WORK ORDER >>
From the material below, please set down exactly the lines starting with the one with "Machine Learning Algorithms" and going on through the one with "If you are like", without a single picture.

TASK MATERIAL >>
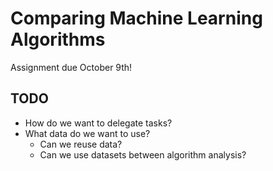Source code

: # Comparing Machine Learning Algorithms

Assignment due October 9th!

## TODO
- How do we want to delegate tasks?
- What data do we want to use?
  - Can we reuse data?
  - Can we use datasets between algorithm analysis?
  
  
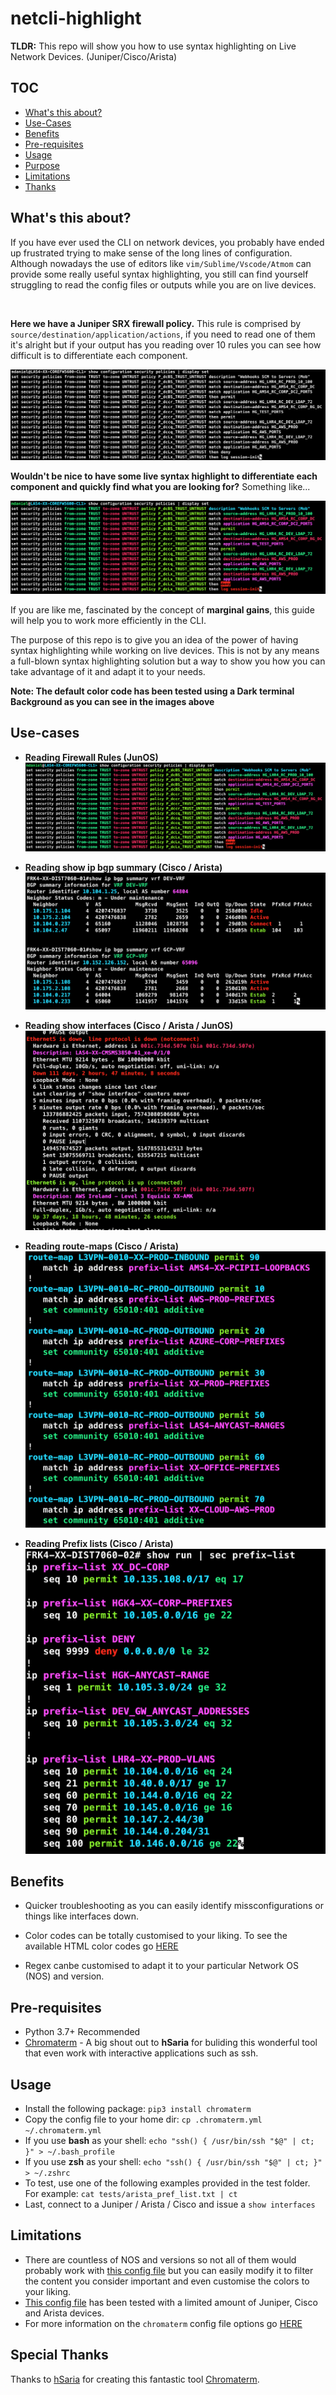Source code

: # netcli-highlight
**TLDR:** This repo will show you how to use syntax highlighting on Live Network Devices. (Juniper/Cisco/Arista)


## TOC
* [What's this about?](#what's-this-about?)
* [Use-Cases](#use-cases)
* [Benefits](#benefits)
* [Pre-requisites](#pre-requisites)
* [Usage](#usage)
* [Purpose](#purpose)
* [Limitations](#limitations)
* [Thanks](#thanks)



## What's this about?
If you have ever used the CLI on network devices, you probably have ended up frustrated trying to make sense of the long lines of configuration. Although nowadays the use of editors like `vim/Sublime/Vscode/Atmom` can provide some really useful syntax highlighting, you still can find yourself struggling to read the config files or outputs while you are on live devices.

<br/>

**Here we have a Juniper SRX firewall policy.** This rule is comprised by `source/destination/application/actions`, if you need to read one of them it's alright but if your output has you reading over 10 rules you can see how difficult is to differentiate each component.

![Junos FW Rule](resources/Junos_Sec_Pol.png)

**Wouldn't be nice to have some live syntax highlight to differentiate each component and quickly find what you are looking for?** Something like...

![Junos Colored FW Rule](resources/Junos_Sec_Pol-Colored.png)

If you are like me, fascinated by the concept of **marginal gains**, this guide will help you to work more efficiently in the CLI.

The purpose of this repo is to give you an idea of the power of having syntax highlighting while working on live devices. This is not by any means a full-blown syntax highlighting solution but a way to show you how you can take advantage of it and adapt it to your needs.

**Note: The default color code has been tested using a Dark terminal Background as you can see in the images above**

## Use-cases
- **Reading Firewall Rules (JunOS)**
![Junos Colored FW Rule](resources/Junos_Sec_Pol-Colored.png)
- **Reading show ip bgp summary (Cisco / Arista)**
![Show ip bgp summary](resources/show_ip_bgp_summary.png)

- **Reading show interfaces (Cisco / Arista / JunOS)**
![Show interfaces](resources/show_int.png)

- **Reading route-maps (Cisco / Arista)**
![Show route-map](resources/show_ip_rmap.png)

- **Reading Prefix lists (Cisco / Arista)**
![Show pref-list](resources/show_ip_pref.png)


## Benefits
- Quicker troubleshooting as you can easily identify missconfigurations or things like interfaces down.

- Color codes can be totally customised to your liking. To see the available HTML color codes go [HERE](https://htmlcolorcodes.com/)
- Regex canbe customised to adapt it to  your particular Network OS (NOS) and version.


## Pre-requisites
 - Python 3.7+ Recommended
 - [Chromaterm](https://github.com/hSaria/ChromaTerm) - A big shout out to **hSaria** for buliding this wonderful tool that even work with interactive applications such as ssh.


## Usage
- Install the following package: `pip3 install chromaterm`
- Copy the config file to your home dir: `cp .chromaterm.yml ~/.chromaterm.yml`
- If you use **bash** as your shell: `echo "ssh() { /usr/bin/ssh "$@" | ct; }" > ~/.bash_profile`
- If you use **zsh** as your shell: `echo "ssh() { /usr/bin/ssh "$@" | ct; }" > ~/.zshrc`
- To test, use one of the following examples provided in the test folder. For example: `cat tests/arista_pref_list.txt | ct`
- Last, connect to a Juniper / Arista / Cisco and issue a `show interfaces`



## Limitations
- There are countless of NOS and versions so not all of them would probably work with [this config file](.chromaterm.yml) but you can easily modify it to filter the content you consider important and even customise the colors to your liking.
- [This config file](.chromaterm.yml) has been tested with a limited amount of Juniper, Cisco and Arista devices.
- For more information on the `chromaterm` config file options go [HERE](https://github.com/hSaria/ChromaTerm#highlight-rules)

## Special Thanks
Thanks to [hSaria](https://github.com/hSaria) for creating this fantastic tool [Chromaterm](https://github.com/hSaria/ChromaTerm).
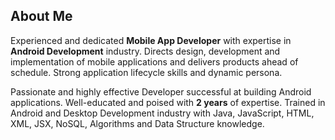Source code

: ## About Me
Experienced and dedicated <b>Mobile App Developer</b> with expertise in <b>Android Development</b> industry. Directs design, development and implementation of mobile applications and delivers products ahead of schedule. Strong application lifecycle skills and dynamic persona. 

Passionate and highly effective Developer successful at building Android applications. Well-educated and poised with <b>2 years</b> of expertise. Trained in Android and Desktop Development industry with Java, JavaScript, HTML, XML, JSX, NoSQL, Algorithms and Data Structure knowledge.
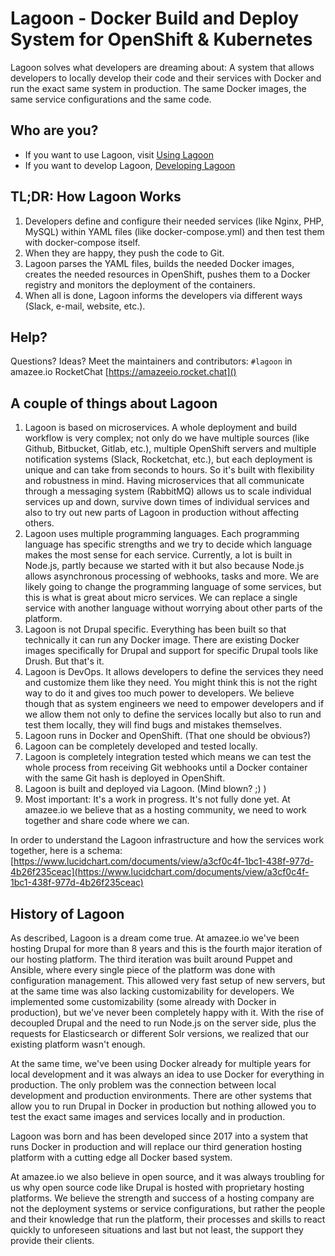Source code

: # Lagoon - Docker Build and Deploy System for OpenShift & Kubernetes

Lagoon solves what developers are dreaming about: A system that allows developers to locally develop their code and their services with Docker and run the exact same system in production. The same Docker images, the same service configurations and the same code.

## Who are you?

- If you want to use Lagoon, visit [Using Lagoon](using_lagoon/index.md)
- If you want to develop Lagoon, [Developing Lagoon](developing_lagoon/index.md)

## TL;DR: How Lagoon Works
1. Developers define and configure their needed services (like Nginx, PHP, MySQL) within YAML files (like docker-compose.yml) and then test them with docker-compose itself.
2. When they are happy, they push the code to Git.
3. Lagoon parses the YAML files, builds the needed Docker images, creates the needed resources in OpenShift, pushes them to a Docker registry and monitors the deployment of the containers.
4. When all is done, Lagoon informs the developers via different ways (Slack, e-mail, website, etc.).

## Help?

Questions? Ideas? Meet the maintainers and contributors: `#lagoon` in amazee.io RocketChat [https://amazeeio.rocket.chat]()

## A couple of things about Lagoon
1. Lagoon is based on microservices. A whole deployment and build workflow is very complex; not only do we have multiple sources (like Github, Bitbucket, Gitlab, etc.), multiple OpenShift servers and multiple notification systems (Slack, Rocketchat, etc.), but each deployment is unique and can take from seconds to hours. So it's built with flexibility and robustness in mind. Having microservices that all communicate through a messaging system (RabbitMQ) allows us to scale individual services up and down, survive down times of individual services and also to try out new parts of Lagoon in production without affecting others.
2. Lagoon uses multiple programming languages. Each programming language has specific strengths and we try to decide which language makes the most sense for each service. Currently, a lot is built in Node.js, partly because we started with it but also because Node.js allows asynchronous processing of webhooks, tasks and more. We are likely going to change the programming language of some services, but this is what is great about micro services. We can replace a single service with another language without worrying about other parts of the platform.
3. Lagoon is not Drupal specific. Everything has been built so that technically it can run any Docker image. There are existing Docker images specifically for Drupal and support for specific Drupal tools like Drush. But that's it.
4. Lagoon is DevOps. It allows developers to define the services they need and customize them like they need. You might think this is not the right way to do it and gives too much power to developers. We believe though that as system engineers we need to empower developers and if we allow them not only to define the services locally but also to run and test them locally, they will find bugs and mistakes themselves.
5. Lagoon runs in Docker and OpenShift. (That one should be obvious?)
6. Lagoon can be completely developed and tested locally.
7. Lagoon is completely integration tested which means we can test the whole process from receiving Git webhooks until a Docker container with the same Git hash is deployed in OpenShift.
8. Lagoon is built and deployed via Lagoon. (Mind blown? ;) )
9. Most important: It's a work in progress. It's not fully done yet. At amazee.io we believe that as a hosting community, we need to work together and share code where we can.

In order to understand the Lagoon infrastructure and how the services work together, here is a schema: [https://www.lucidchart.com/documents/view/a3cf0c4f-1bc1-438f-977d-4b26f235ceac](https://www.lucidchart.com/documents/view/a3cf0c4f-1bc1-438f-977d-4b26f235ceac)

## History of Lagoon
As described, Lagoon is a dream come true. At amazee.io we've been hosting Drupal for more than 8 years and this is the fourth major iteration of our hosting platform. The third iteration was built around Puppet and Ansible, where every single piece of the platform was done with configuration management. This allowed very fast setup of new servers, but at the same time was also lacking customizability for developers. We implemented some customizability (some already with Docker in production), but we've never been completely happy with it. With the rise of decoupled Drupal and the need to run Node.js on the server side, plus the requests for Elasticsearch or different Solr versions, we realized that our existing platform wasn't enough.

At the same time, we've been using Docker already for multiple years for local development and it was always an idea to use Docker for everything in production.
The only problem was the connection between local development and production environments. There are other systems that allow you to run Drupal in Docker in production but nothing allowed you to test the exact same images and services locally and in production.

Lagoon was born and has been developed since 2017 into a system that runs Docker in production and will replace our third generation hosting platform with a cutting edge all Docker based system.

At amazee.io we also believe in open source, and it was always troubling for us why open source code like Drupal is hosted with proprietary hosting platforms. We believe the strength and success of a hosting company are not the deployment systems or service configurations, but rather the people and their knowledge that run the platform, their processes and skills to react quickly to unforeseen situations and last but not least, the support they provide their clients.
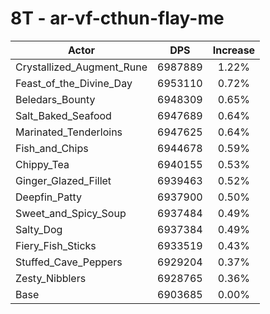 # 8T - ar-vf-cthun-flay-me
| Actor | DPS | Increase |
|---|:---:|:---:|
|Crystallized_Augment_Rune|6987889|1.22%|
|Feast_of_the_Divine_Day|6953110|0.72%|
|Beledars_Bounty|6948309|0.65%|
|Salt_Baked_Seafood|6947689|0.64%|
|Marinated_Tenderloins|6947625|0.64%|
|Fish_and_Chips|6944678|0.59%|
|Chippy_Tea|6940155|0.53%|
|Ginger_Glazed_Fillet|6939463|0.52%|
|Deepfin_Patty|6937900|0.50%|
|Sweet_and_Spicy_Soup|6937484|0.49%|
|Salty_Dog|6937384|0.49%|
|Fiery_Fish_Sticks|6933519|0.43%|
|Stuffed_Cave_Peppers|6929204|0.37%|
|Zesty_Nibblers|6928765|0.36%|
|Base|6903685|0.00%|
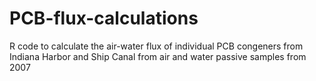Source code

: # PCB-flux-calculations
R code to calculate the air-water flux of individual PCB congeners from Indiana Harbor and Ship Canal from air and water passive samples from 2007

OUTPUT FOR THIS TASK >>
: # Comparing Machine Learning Algorithms

Assignment due October 9th!

## TODO
- How do we want to delegate tasks?
- What data do we want to use?
  - Can we reuse data?
  - Can we use datasets between algorithm analysis?
  
  
Source code

: # netcli-highlight
**TLDR:** This repo will show you how to use syntax highlighting on Live Network Devices. (Juniper/Cisco/Arista)


## TOC
* [What's this about?](#what's-this-about?)
* [Use-Cases](#use-cases)
* [Benefits](#benefits)
* [Pre-requisites](#pre-requisites)
* [Usage](#usage)
* [Purpose](#purpose)
* [Limitations](#limitations)
* [Thanks](#thanks)



## What's this about?
If you have ever used the CLI on network devices, you probably have ended up frustrated trying to make sense of the long lines of configuration. Although nowadays the use of editors like `vim/Sublime/Vscode/Atmom` can provide some really useful syntax highlighting, you still can find yourself struggling to read the config files or outputs while you are on live devices.

<br/>

**Here we have a Juniper SRX firewall policy.** This rule is comprised by `source/destination/application/actions`, if you need to read one of them it's alright but if your output has you reading over 10 rules you can see how difficult is to differentiate each component.

![Junos FW Rule](resources/Junos_Sec_Pol.png)

**Wouldn't be nice to have some live syntax highlight to differentiate each component and quickly find what you are looking for?** Something like...

![Junos Colored FW Rule](resources/Junos_Sec_Pol-Colored.png)

If you are like me, fascinated by the concept of **marginal gains**, this guide will help you to work more efficiently in the CLI.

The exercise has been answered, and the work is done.